Your task is to copy each line of the records that includes the string "target".
*** ENTRIES SUPPLIED ***
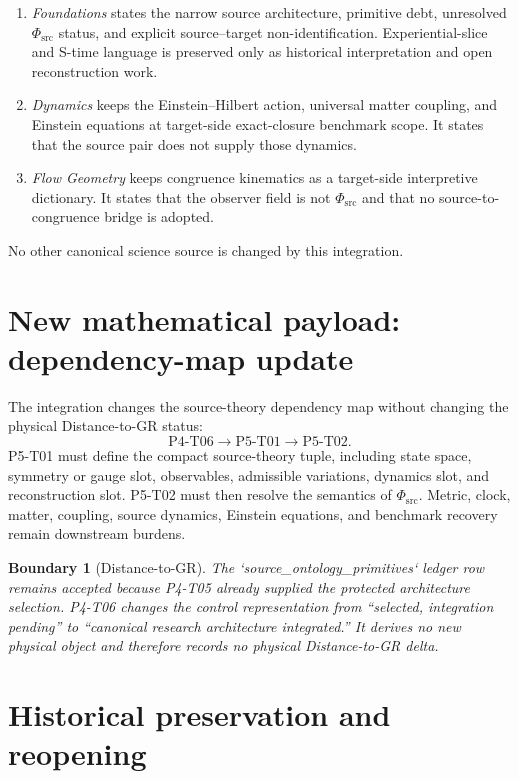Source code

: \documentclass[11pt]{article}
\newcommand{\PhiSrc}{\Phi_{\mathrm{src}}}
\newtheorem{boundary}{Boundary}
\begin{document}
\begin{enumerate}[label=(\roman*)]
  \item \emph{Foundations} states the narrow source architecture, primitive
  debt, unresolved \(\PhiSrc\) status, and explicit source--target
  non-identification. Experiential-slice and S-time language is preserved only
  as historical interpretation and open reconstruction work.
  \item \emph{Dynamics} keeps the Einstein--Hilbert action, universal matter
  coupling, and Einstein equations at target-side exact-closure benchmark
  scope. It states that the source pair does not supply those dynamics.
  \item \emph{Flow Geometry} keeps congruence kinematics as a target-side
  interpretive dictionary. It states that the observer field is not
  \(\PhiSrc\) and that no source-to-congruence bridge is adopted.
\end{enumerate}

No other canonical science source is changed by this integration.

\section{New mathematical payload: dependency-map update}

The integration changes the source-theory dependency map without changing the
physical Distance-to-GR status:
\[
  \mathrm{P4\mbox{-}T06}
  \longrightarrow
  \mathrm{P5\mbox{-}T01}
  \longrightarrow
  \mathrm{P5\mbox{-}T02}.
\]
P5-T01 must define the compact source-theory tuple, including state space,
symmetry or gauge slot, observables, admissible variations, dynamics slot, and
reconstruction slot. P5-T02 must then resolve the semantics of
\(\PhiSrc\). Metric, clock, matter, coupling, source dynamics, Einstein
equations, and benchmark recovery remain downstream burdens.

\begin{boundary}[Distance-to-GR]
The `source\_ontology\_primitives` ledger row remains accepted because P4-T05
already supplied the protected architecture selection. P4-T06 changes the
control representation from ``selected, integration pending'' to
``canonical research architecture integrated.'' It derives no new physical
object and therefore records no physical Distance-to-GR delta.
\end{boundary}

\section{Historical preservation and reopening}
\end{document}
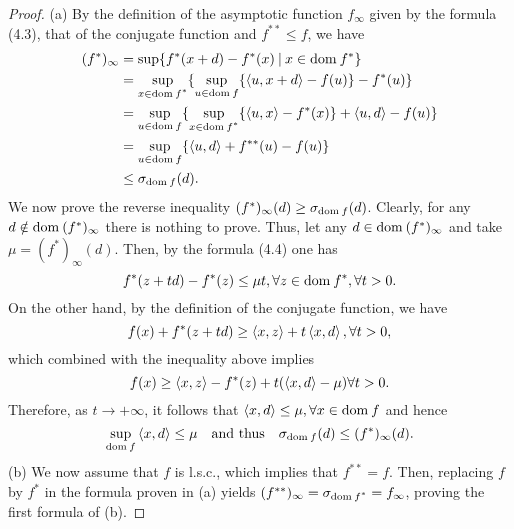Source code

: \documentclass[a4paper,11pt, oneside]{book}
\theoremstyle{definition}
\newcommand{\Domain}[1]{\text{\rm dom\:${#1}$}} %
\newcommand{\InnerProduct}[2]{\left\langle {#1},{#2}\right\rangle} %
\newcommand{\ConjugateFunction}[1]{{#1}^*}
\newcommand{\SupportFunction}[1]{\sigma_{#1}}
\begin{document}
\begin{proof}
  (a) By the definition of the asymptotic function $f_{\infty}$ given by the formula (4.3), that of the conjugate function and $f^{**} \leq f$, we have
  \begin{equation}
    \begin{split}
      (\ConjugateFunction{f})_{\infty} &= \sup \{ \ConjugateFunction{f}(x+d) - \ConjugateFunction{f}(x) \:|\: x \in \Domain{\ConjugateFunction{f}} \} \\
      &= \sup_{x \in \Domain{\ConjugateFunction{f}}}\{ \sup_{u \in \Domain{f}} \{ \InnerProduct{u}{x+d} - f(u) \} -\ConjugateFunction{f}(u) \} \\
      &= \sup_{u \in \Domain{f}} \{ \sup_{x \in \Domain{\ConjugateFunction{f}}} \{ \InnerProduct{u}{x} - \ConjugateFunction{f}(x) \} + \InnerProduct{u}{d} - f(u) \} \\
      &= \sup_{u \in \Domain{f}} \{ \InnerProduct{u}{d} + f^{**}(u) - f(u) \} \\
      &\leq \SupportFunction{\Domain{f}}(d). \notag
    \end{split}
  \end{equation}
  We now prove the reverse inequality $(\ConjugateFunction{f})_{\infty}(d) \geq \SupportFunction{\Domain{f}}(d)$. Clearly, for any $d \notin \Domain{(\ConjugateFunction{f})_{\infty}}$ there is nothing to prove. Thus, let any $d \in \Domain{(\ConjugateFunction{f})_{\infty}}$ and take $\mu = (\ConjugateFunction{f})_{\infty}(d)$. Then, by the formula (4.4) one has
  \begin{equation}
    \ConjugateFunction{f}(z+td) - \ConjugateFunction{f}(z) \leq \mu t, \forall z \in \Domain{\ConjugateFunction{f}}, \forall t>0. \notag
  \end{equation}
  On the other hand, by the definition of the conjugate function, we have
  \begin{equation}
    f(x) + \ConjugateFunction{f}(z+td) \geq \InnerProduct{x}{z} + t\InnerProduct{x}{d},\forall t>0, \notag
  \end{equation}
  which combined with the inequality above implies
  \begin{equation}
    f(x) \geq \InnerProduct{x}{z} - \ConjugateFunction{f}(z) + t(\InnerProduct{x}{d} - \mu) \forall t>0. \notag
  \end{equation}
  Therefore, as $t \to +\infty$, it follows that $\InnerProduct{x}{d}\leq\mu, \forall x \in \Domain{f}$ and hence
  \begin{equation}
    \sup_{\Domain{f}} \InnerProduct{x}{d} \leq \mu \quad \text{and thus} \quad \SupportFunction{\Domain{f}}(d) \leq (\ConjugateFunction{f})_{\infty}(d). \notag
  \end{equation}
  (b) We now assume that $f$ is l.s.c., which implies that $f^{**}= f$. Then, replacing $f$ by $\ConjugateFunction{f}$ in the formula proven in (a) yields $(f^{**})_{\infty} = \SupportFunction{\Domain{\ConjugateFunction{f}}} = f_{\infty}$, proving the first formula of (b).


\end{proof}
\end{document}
*** End of ENTRIES SUPPLIED ***
*** ENTRIES SUPPLIED ***
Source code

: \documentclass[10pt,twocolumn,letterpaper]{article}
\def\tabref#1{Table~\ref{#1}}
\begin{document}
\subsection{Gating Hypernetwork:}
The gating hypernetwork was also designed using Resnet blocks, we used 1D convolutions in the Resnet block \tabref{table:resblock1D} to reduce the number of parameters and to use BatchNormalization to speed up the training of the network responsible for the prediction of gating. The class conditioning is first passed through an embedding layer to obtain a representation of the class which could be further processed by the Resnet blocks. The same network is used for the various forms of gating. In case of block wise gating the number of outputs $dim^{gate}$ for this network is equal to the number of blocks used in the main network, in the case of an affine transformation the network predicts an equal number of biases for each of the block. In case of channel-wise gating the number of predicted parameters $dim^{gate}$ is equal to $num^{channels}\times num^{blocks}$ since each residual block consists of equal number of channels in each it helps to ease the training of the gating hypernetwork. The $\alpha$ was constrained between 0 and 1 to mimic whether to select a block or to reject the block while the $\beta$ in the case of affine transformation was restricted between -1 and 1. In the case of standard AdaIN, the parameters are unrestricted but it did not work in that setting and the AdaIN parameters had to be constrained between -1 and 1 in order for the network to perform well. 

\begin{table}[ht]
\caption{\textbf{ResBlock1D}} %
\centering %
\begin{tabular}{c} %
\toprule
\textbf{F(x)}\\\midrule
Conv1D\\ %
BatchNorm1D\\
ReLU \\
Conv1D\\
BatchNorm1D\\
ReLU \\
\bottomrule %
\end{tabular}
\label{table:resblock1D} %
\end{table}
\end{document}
*** End of ENTRIES SUPPLIED ***
*** ENTRIES SUPPLIED ***
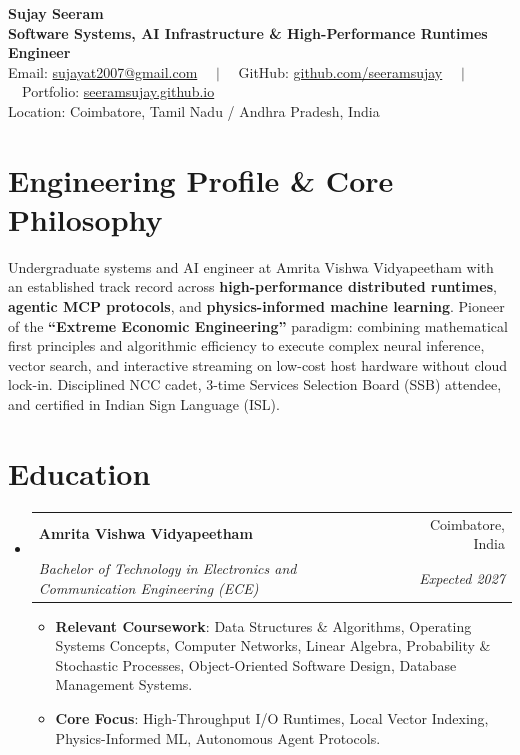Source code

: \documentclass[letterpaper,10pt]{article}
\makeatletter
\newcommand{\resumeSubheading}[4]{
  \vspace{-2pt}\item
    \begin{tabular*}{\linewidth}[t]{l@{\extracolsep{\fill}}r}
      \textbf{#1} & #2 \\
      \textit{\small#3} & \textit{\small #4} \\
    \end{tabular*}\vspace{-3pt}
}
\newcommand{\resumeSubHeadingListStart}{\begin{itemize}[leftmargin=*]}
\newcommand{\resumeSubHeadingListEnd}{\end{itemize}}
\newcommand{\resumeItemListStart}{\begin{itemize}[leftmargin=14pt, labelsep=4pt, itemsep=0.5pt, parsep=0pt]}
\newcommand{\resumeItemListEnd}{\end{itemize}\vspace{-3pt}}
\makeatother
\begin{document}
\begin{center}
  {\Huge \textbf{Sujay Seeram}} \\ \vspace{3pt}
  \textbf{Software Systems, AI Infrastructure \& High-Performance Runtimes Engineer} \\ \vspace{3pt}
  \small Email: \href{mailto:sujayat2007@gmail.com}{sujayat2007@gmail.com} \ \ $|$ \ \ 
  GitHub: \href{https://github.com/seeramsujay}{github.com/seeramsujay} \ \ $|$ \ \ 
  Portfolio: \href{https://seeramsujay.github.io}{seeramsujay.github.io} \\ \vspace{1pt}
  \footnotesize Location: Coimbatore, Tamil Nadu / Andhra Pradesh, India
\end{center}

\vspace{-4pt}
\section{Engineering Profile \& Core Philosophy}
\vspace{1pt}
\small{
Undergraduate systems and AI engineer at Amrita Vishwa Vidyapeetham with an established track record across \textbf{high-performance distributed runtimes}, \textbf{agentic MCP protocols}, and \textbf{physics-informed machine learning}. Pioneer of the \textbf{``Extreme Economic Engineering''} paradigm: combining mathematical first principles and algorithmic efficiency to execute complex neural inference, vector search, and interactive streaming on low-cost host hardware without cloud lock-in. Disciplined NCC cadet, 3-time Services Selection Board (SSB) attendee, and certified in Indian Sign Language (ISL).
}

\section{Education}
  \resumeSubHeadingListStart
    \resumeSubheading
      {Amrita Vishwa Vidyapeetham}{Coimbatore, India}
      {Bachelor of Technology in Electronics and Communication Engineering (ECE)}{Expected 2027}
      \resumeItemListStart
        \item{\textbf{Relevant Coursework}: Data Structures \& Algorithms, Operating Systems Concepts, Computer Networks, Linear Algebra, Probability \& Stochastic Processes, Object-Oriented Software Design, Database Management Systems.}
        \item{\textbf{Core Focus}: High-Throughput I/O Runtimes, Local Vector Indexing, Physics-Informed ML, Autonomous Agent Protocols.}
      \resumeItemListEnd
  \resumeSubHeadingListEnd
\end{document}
*** End of ENTRIES SUPPLIED ***
**RESPONSE FOR THIS EXERCISE**
  debt, unresolved \(\PhiSrc\) status, and explicit source--target
  coupling, and Einstein equations at target-side exact-closure benchmark
  \item \emph{Flow Geometry} keeps congruence kinematics as a target-side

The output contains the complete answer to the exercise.